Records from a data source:
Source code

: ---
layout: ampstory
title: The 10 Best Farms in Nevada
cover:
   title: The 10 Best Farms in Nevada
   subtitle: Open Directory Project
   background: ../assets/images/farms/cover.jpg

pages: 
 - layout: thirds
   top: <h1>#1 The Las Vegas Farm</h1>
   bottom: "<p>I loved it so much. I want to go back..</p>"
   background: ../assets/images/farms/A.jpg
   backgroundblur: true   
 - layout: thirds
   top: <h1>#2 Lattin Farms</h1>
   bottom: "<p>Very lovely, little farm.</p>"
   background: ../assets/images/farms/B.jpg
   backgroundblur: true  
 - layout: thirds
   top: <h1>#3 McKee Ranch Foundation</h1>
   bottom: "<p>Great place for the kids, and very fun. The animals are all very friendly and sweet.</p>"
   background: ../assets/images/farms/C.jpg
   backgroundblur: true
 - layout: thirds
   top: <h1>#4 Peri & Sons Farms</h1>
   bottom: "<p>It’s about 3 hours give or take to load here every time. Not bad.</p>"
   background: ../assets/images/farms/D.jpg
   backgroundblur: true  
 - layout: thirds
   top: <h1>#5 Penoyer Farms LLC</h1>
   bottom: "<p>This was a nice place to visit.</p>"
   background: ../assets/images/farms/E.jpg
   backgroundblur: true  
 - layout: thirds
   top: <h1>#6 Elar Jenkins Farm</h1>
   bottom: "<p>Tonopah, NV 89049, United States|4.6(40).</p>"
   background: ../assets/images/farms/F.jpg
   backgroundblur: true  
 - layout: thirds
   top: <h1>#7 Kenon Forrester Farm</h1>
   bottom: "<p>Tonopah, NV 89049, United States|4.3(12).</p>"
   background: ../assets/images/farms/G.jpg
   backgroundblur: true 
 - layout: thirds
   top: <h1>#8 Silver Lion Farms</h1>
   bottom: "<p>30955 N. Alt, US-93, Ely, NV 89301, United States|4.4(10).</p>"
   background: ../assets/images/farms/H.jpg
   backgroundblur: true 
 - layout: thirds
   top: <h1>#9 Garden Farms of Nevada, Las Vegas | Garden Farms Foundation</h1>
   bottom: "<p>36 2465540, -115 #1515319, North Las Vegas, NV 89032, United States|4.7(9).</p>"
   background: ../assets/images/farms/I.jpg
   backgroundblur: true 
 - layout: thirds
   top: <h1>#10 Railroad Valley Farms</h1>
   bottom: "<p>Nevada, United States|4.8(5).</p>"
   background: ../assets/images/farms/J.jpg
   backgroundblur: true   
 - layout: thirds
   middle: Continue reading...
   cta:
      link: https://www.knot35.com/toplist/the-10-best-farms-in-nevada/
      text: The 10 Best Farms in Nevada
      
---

Exercise description: Write each line of the data down again exactly as it reads.

Task answer:
Source code

: ---
layout: ampstory
title: The 10 Best Farms in Nevada
cover:
   title: The 10 Best Farms in Nevada
   subtitle: Open Directory Project
   background: ../assets/images/farms/cover.jpg

pages: 
 - layout: thirds
   top: <h1>#1 The Las Vegas Farm</h1>
   bottom: "<p>I loved it so much. I want to go back..</p>"
   background: ../assets/images/farms/A.jpg
   backgroundblur: true   
 - layout: thirds
   top: <h1>#2 Lattin Farms</h1>
   bottom: "<p>Very lovely, little farm.</p>"
   background: ../assets/images/farms/B.jpg
   backgroundblur: true  
 - layout: thirds
   top: <h1>#3 McKee Ranch Foundation</h1>
   bottom: "<p>Great place for the kids, and very fun. The animals are all very friendly and sweet.</p>"
   background: ../assets/images/farms/C.jpg
   backgroundblur: true
 - layout: thirds
   top: <h1>#4 Peri & Sons Farms</h1>
   bottom: "<p>It’s about 3 hours give or take to load here every time. Not bad.</p>"
   background: ../assets/images/farms/D.jpg
   backgroundblur: true  
 - layout: thirds
   top: <h1>#5 Penoyer Farms LLC</h1>
   bottom: "<p>This was a nice place to visit.</p>"
   background: ../assets/images/farms/E.jpg
   backgroundblur: true  
 - layout: thirds
   top: <h1>#6 Elar Jenkins Farm</h1>
   bottom: "<p>Tonopah, NV 89049, United States|4.6(40).</p>"
   background: ../assets/images/farms/F.jpg
   backgroundblur: true  
 - layout: thirds
   top: <h1>#7 Kenon Forrester Farm</h1>
   bottom: "<p>Tonopah, NV 89049, United States|4.3(12).</p>"
   background: ../assets/images/farms/G.jpg
   backgroundblur: true 
 - layout: thirds
   top: <h1>#8 Silver Lion Farms</h1>
   bottom: "<p>30955 N. Alt, US-93, Ely, NV 89301, United States|4.4(10).</p>"
   background: ../assets/images/farms/H.jpg
   backgroundblur: true 
 - layout: thirds
   top: <h1>#9 Garden Farms of Nevada, Las Vegas | Garden Farms Foundation</h1>
   bottom: "<p>36 2465540, -115 #1515319, North Las Vegas, NV 89032, United States|4.7(9).</p>"
   background: ../assets/images/farms/I.jpg
   backgroundblur: true 
 - layout: thirds
   top: <h1>#10 Railroad Valley Farms</h1>
   bottom: "<p>Nevada, United States|4.8(5).</p>"
   background: ../assets/images/farms/J.jpg
   backgroundblur: true   
 - layout: thirds
   middle: Continue reading...
   cta:
      link: https://www.knot35.com/toplist/the-10-best-farms-in-nevada/
      text: The 10 Best Farms in Nevada
      
---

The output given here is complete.